Maybe every time you feel like that you should remind youself that these insecure feelings could ultimately drive him away if you become too jealous or controlling. The best way to keep your bf is make sure you have a separate side to your life which doesn't depend on him eg. a circle of close friends who you see regularly or an activity you do without him which would make you appear less needy to him and therefore very desirable. How long have you been together? Once things get past the initial infatuation stage it's usually easier to cope with not seeing him/speaking to him for periods of time.

Reply 5

We've been together just over a year and a half. It hasn't always been like this. It's cos the first year being together, we were practically inseperable, seeing each other every day nearly. Then he needed some space a couple of nights a week and I found out he had been talking to his friend about it. She's a girl who I hate, hence why i'm even more paranoid that he's cheating on me with her. Deep down I don't think he would though, he's such a good guy. I know he loves me. It's just me and my head.

I just wanna cry right now. He's been at his mates place tonight sorting out some lighting and stuff, and im scared cos he's not come on msn yet meaning he's not home yet, so again, im scared. Where is he!

You see how paranoid I get? I'm so stupid.

I'm a mess.

:frown:

Reply 6

well all i can see is go out and hit the town, and if guys hit on you turn them down and so on. But then since you had first hand experience of how easily you turn other people down and not get tempted to cheat then you can think form hi s point of view how he does doesnt cheat.

Reply 7

Force yourself to do something else. Start by saying I'm not going to text/check his msn for 15mins and distract yourself for that amount of time. Then gradually build it up. There must be something else in your life you can focus on other than him. I know you don't need me to tell you what you're doing isn't healthy for your relationship.

Reply 8

Don't act on it.

The longer you suppress your mistrust, without incident; the easier it'll become.

Reply 9

Thanks. It's so difficult, I hate being like this. I wish I was a laid back person, but i'm not :frown:

I txt him last night but he didnt reply, then I went to bed and I rang him and he said he was still at his mates house and I could hear his mate in the background. That was at half 9 ish. he said he'd ring me when he got home so I said ok. Then I txt him to say please ring me otherwise i'll worry.
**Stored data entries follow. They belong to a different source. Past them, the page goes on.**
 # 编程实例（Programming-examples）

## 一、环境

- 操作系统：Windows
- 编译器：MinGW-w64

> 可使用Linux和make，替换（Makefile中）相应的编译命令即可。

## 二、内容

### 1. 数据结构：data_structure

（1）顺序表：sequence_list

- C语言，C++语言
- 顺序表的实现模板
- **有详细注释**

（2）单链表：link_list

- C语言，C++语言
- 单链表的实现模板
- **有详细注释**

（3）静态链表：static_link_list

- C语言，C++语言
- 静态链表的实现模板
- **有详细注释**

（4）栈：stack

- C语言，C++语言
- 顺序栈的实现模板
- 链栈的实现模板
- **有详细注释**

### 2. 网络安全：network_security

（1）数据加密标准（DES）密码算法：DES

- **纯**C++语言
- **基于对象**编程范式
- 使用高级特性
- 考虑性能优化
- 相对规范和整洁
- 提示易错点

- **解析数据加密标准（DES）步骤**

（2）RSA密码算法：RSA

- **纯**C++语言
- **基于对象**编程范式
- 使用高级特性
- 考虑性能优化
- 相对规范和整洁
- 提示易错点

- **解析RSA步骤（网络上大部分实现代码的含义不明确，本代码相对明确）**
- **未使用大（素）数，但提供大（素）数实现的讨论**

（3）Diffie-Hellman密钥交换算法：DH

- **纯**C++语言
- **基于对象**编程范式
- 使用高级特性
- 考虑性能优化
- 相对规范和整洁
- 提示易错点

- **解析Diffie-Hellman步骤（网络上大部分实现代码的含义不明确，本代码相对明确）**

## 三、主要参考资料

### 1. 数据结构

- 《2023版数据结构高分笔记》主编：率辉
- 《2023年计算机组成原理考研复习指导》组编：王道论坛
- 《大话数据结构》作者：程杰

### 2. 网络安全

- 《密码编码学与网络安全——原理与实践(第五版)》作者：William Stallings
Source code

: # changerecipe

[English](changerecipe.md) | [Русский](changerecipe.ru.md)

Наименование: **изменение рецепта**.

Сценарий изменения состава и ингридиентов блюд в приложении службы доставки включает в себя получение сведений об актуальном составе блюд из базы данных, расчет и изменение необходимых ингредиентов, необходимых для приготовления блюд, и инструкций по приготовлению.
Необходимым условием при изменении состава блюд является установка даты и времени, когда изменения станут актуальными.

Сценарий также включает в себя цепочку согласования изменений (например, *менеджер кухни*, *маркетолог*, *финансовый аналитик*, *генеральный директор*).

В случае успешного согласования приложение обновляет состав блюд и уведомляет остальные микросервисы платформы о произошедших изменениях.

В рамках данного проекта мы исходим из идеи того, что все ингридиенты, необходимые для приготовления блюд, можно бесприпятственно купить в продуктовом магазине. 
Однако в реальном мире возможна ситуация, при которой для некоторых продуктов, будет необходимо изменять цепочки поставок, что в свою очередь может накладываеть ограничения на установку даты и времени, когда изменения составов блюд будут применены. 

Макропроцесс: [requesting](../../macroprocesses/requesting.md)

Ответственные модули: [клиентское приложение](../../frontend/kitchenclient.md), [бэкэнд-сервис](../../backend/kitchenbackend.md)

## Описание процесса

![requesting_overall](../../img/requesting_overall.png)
He never did ring me. I woke up at about 1.30 this morning and txt him saying in a jokey way that he was naughty not ringing me and that i'd talk to him in the morning. I feel like crap this morning. I've txt him saying i'm really sorry for txting him loads and its only cos I love him.

I'm gonna wait now until he gets in touch with me. Means I gotta try and not go see him at lunch. Why are relationships so difficult???

My dad is insecure as well, guess thats where I get it from. My mum went out with a friend (male) last night to the theatre and she never goes out. She's completely trustworthy, I know that. But I heard her and my dad arguing this morning cos he didn't like her going out. I guess it's just like me really. I don't wanna end up being that insecure like my dad. I know it will ruin my relationship with my bf or any guy if I don't sort it out now. My mum is sick of it and that's cos of my dads insecurities so I know I gotta stop.

Everyone tells me how much I can trust my bf and that he'd never cheat so I guess they see what I see in my mum, that she'd never do it.

I jsut need to trust him. Thanks for all your replies. It really helps me to talk about it.

Reply 10

Yeah you DO just need to trust him! Try to relax! Freaking out or smothering him all the time is not going to do your relationship any good! give him some space! It will be hard, but you NEED to do this for your own good.

Reply 11

"we were practically inseperable, seeing each other every day nearly. Then he needed some space a couple of nights a week and I found out he had been talking to his friend about it. She's a girl who I hate, hence why i'm even more paranoid that he's cheating on me with her. Deep down I don't think he would though, he's such a good guy. I know he loves me. It's just me and my head."

I was exactly the same as this and it near enough ruined my relationship.
You've just gotta let it go and ignore it, find something else to focus your mind on, the more time he spends with this girl the more i trust him. I know it sounds crazy but it's true. it's hard i know that but it can be done.